# Aim of the task
Copy each line below in which the word "Error" occurs.

# The input
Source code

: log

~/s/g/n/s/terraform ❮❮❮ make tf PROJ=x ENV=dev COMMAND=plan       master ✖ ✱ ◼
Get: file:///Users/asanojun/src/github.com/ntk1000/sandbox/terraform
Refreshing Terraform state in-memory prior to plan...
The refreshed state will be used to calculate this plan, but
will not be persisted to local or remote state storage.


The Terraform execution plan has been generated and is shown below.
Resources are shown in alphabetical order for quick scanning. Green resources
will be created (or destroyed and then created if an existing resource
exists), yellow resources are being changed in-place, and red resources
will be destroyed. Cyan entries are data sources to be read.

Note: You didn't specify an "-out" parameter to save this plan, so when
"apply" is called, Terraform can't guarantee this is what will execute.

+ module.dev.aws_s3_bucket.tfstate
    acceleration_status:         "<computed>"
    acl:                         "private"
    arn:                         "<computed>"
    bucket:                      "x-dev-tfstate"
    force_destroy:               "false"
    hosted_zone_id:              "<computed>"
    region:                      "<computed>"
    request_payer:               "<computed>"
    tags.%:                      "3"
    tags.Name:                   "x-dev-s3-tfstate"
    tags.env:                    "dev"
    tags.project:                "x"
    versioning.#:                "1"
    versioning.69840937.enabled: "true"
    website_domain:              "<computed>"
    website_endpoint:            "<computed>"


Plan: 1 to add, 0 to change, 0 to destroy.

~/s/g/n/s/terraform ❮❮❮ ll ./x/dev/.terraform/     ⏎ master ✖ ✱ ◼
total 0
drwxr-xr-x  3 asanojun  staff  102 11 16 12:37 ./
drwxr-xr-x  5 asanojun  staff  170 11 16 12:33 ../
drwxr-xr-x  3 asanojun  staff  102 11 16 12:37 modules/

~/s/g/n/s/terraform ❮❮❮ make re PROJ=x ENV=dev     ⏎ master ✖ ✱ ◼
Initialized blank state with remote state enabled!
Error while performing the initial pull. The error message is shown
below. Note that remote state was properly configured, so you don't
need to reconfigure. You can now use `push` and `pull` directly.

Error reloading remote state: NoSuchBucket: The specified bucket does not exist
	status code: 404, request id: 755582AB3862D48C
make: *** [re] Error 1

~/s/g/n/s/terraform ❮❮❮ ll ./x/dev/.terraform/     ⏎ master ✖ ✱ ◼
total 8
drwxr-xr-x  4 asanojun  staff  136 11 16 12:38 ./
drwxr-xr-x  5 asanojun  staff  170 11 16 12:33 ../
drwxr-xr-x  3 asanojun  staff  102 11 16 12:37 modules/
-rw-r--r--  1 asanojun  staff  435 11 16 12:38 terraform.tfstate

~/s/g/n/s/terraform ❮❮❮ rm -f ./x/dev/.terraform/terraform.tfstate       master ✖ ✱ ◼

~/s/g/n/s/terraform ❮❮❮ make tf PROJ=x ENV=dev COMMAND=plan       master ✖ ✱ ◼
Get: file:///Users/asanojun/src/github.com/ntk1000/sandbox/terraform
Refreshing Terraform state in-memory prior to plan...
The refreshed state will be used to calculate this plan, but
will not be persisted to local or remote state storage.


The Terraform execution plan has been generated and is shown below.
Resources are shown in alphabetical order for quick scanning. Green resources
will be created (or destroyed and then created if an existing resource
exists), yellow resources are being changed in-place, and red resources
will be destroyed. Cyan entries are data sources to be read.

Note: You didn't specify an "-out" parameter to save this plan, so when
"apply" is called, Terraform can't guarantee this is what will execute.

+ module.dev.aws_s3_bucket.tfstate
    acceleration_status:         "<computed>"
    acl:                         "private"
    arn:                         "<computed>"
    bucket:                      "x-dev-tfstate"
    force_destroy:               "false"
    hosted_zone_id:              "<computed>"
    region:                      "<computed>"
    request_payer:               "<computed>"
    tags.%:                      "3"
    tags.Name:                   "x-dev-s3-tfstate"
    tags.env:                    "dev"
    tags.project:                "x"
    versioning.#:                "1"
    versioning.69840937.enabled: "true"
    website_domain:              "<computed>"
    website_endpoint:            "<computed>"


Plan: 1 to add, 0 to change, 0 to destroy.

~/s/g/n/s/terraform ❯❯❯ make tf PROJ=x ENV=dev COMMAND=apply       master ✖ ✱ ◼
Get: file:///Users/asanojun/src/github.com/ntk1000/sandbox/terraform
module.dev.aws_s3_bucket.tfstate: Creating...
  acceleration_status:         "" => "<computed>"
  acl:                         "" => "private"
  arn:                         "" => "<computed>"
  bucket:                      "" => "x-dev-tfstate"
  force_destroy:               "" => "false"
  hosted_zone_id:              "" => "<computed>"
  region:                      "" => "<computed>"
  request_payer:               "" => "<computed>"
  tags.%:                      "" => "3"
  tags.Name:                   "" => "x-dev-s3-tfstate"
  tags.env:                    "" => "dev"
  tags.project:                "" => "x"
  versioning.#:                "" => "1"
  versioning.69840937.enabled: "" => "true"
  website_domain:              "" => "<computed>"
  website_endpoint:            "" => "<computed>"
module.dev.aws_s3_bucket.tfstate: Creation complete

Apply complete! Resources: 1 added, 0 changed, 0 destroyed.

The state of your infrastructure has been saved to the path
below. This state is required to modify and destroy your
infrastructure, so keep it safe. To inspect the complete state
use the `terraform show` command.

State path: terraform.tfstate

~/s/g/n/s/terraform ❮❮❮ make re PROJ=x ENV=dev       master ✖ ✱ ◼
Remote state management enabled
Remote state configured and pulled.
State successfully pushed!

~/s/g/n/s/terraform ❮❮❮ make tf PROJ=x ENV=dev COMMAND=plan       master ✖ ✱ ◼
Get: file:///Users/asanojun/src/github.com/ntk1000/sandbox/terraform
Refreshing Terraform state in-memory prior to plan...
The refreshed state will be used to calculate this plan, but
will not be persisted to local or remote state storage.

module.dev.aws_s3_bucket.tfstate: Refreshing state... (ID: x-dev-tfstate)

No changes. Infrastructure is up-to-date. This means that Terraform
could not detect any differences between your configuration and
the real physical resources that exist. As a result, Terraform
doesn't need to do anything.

# Solution to this task
Error while performing the initial pull. The error message is shown
Error reloading remote state: NoSuchBucket: The specified bucket does not exist
make: *** [re] Error 1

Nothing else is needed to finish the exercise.